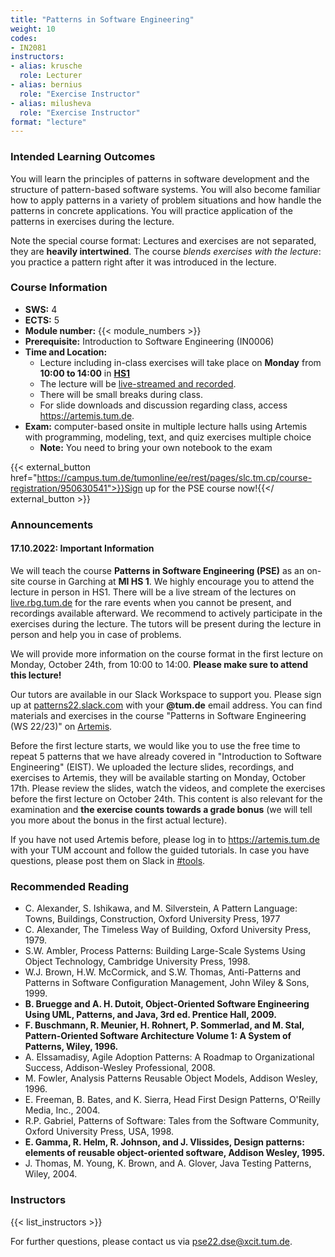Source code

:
 ```yaml
---
title: "Patterns in Software Engineering"
weight: 10
codes:
- IN2081
instructors:
- alias: krusche
  role: Lecturer
- alias: bernius
  role: "Exercise Instructor"
- alias: milusheva
  role: "Exercise Instructor"
format: "lecture"
---
```

### Intended Learning Outcomes
You will learn the principles of patterns in software development and the structure of pattern-based software systems. You will also become familiar how to apply patterns in a variety of problem situations and how handle the patterns in concrete applications. You will practice application of the patterns in exercises during the lecture.

Note the special course format: Lectures and exercises are not separated, they are **heavily intertwined**. The course _blends exercises with the lecture_: you practice a pattern right after it was introduced in the lecture.

### Course Information
- **SWS:** 4  
- **ECTS:** 5  
- **Module number:** {{< module_numbers >}}
- **Prerequisite:** Introduction to Software Engineering (IN0006)
- **Time and Location:**
  - Lecture including in-class exercises will take place on **Monday** from **10:00 to 14:00** in [**HS1**](https://nav.tum.de/room/5602.EG.001)
  - The lecture will be [live-streamed and recorded](https://live.rbg.tum.de/course/2022/W/pse).
  - There will be small breaks during class.
  - For slide downloads and discussion regarding class, access https://artemis.tum.de.
- **Exam:** computer-based onsite in multiple lecture halls using Artemis with programming, modeling, text, and quiz exercises multiple choice
  - **Note:** You need to bring your own notebook to the exam

{{< external_button href="https://campus.tum.de/tumonline/ee/rest/pages/slc.tm.cp/course-registration/950630541">}}Sign up for the PSE course now!{{</ external_button >}}

### Announcements

#### 17.10.2022: Important Information
We will teach the course **Patterns in Software Engineering (PSE)** as an on-site course in Garching at **MI HS 1**.
We highly encourage you to attend the lecture in person in HS1. There will be a live stream of the lectures on [live.rbg.tum.de](https://live.rbg.tum.de/course/2022/W/pse) for the rare events when you cannot be present, and recordings available afterward. We recommend to actively participate in the exercises during the lecture. The tutors will be present during the lecture in person and help you in case of problems.

We will provide more information on the course format in the first lecture on Monday, October 24th, from 10:00 to 14:00. **Please make sure to attend this lecture!**

Our tutors are available in our Slack Workspace to support you. Please sign up at [patterns22.slack.com](https://patterns22.slack.com/signup) with your **@tum.de** email address. You can find materials and exercises in the course "Patterns in Software Engineering (WS 22/23)" on [Artemis](https://artemis.tum.de/).

Before the first lecture starts, we would like you to use the free time to repeat 5 patterns that we have already covered in "Introduction to Software Engineering" (EIST). We uploaded the lecture slides, recordings, and exercises to Artemis, they will be available starting on Monday, October 17th. Please review the slides, watch the videos, and complete the exercises before the first lecture on October 24th. This content is also relevant for the examination and **the exercise counts towards a grade bonus** (we will tell you more about the bonus in the first actual lecture).

If you have not used Artemis before, please log in to https://artemis.tum.de with your TUM account and follow the guided tutorials. In case you have questions, please post them on Slack in [#tools](https://patterns22.slack.com/archives/C0473FX6HEV).


### Recommended Reading
- C. Alexander, S. Ishikawa, and M. Silverstein, A Pattern Language: Towns, Buildings, Construction, Oxford University Press, 1977
- C. Alexander, The Timeless Way of Building, Oxford University Press, 1979.
- S.W. Ambler, Process Patterns: Building Large-Scale Systems Using Object Technology, Cambridge University Press, 1998.
- W.J. Brown, H.W. McCormick, and S.W. Thomas, Anti-Patterns and Patterns in Software Configuration Management, John Wiley & Sons, 1999.
- **B. Bruegge and A. H. Dutoit, Object-Oriented Software Engineering Using UML, Patterns, and Java, 3rd ed. Prentice Hall, 2009.**
- **F. Buschmann, R. Meunier, H. Rohnert, P. Sommerlad, and M. Stal, Pattern-Oriented Software Architecture Volume 1: A System of Patterns, Wiley, 1996.**
- A. Elssamadisy, Agile Adoption Patterns: A Roadmap to Organizational Success, Addison-Wesley Professional, 2008.
- M. Fowler, Analysis Patterns Reusable Object Models, Addison Wesley, 1996.
- E. Freeman, B. Bates, and K. Sierra, Head First Design Patterns, O'Reilly Media, Inc., 2004.
- R.P. Gabriel, Patterns of Software: Tales from the Software Community, Oxford University Press, USA, 1998.
- **E. Gamma, R. Helm, R. Johnson, and J. Vlissides, Design patterns: elements of reusable object-oriented software, Addison Wesley, 1995.**
- J. Thomas, M. Young, K. Brown, and A. Glover, Java Testing Patterns, Wiley, 2004.

### Instructors
{{< list_instructors >}}

For further questions, please contact us via pse22.dse@xcit.tum.de.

Task to carry out -
All that is needed is a number: the count of lines in the listing that hold "Java".

Response to this exercise -
2